Liaoning Province is located on the east coast of the Eurasian continent, with a temperate continental monsoon climate, rolling hills on the east and west sides, and a frank plain in the center. There are four distinct seasons: short spring and autumn, rain and heat in the same season, and frequent climatic disasters. With global warming, overall temperatures in Liaoning Province have increased, precipitation has decreased during rainfall periods, then heat and drought events have occurred. Maize is the primary grain crop in Liaoning Province. As one of the main maize-producing areas, the amount of maize production in Liaoning Province is closely related to food security in the region. As of 2020, the sown area of maize in Liaoning Province reached 2,699,300 hectares, accounting for 76% of the province's grain crop area.
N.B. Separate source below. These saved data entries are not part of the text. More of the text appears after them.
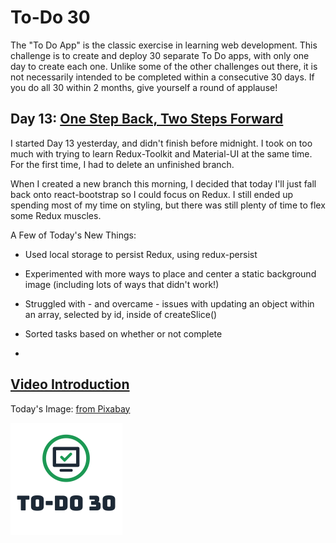 # To-Do 30

The "To Do App" is the classic exercise in learning web development. This challenge is to create and deploy 30 separate To Do apps, with only one day to create each one. Unlike some of the other challenges out there, it is not necessarily intended to be completed within a consecutive 30 days. If you do all 30 within 2 months, give yourself a round of applause!

## Day 13: [One Step Back, Two Steps Forward](https://todo30.com/13/)

I started Day 13 yesterday, and didn't finish before midnight. I took on too much with trying to learn Redux-Toolkit and Material-UI at the same time. For the first time, I had to delete an unfinished branch.

When I created a new branch this morning, I decided that today I'll just fall back onto react-bootstrap so I could focus on Redux. I still ended up spending most of my time on styling, but there was still plenty of time to flex some Redux muscles.

A Few of Today's New Things:

- Used local storage to persist Redux, using redux-persist

- Experimented with more ways to place and center a static background image (including lots of ways that didn't work!)

- Struggled with - and overcame - issues with updating an object within an array, selected by id, inside of createSlice()

- Sorted tasks based on whether or not complete
- 
## [Video Introduction](https://youtu.be/rQr4AVyOf5o)

Today's Image: [from Pixabay](https://pixabay.com/photos/tree-sunset-clouds-sky-silhouette-736885/)

![To-Do 30](https://github.com/ejw773/to-do-30/blob/main/public/to-do-30-flattened.png)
The frequent occurrences of compound dry-hot events have caused huge economic losses, seriously affecting the social and economic development, and becoming an important factor restricting the sustainable development of resources and the environment in Liaoning Province.

Assessing the risk of crop yield losses caused by climatic and socioeconomic conditions is essential for sustainable agricultural production and investigating the uncertainties and risks associated with climate change [24, 25]. There have been preliminary studies on risk assessment or assessment of single meteorological hazards [26-29]. Still, there is a lack of research related to the assessment of compound dry-hot events in maize, especially as heat and drought have a huge impact on the yields of crops such as maize. Therefore, it is of great significance to study the maize yield loss caused by compound dry-hot events to establish a scientific monitoring and early-warning system to effectively mitigate the losses caused by compound dry-hot events, which is essential for achieving a stable increase in income and promoting the sustainable development of Liaoning agriculture.

This study intends to use the maize yield data of 14 cities in Liaoning Province from 2005 to 2020 as the basis. Separate the meteorological yield and combine the coefficient of variation of maize yield reduction, yield reduction risk index and the annual frequency of compound dry-hot events to analyze the yield disaster damage caused by compound dry-hot events in Liaoning Province and carry out the research on yield risk assessment in the Liaoning Province.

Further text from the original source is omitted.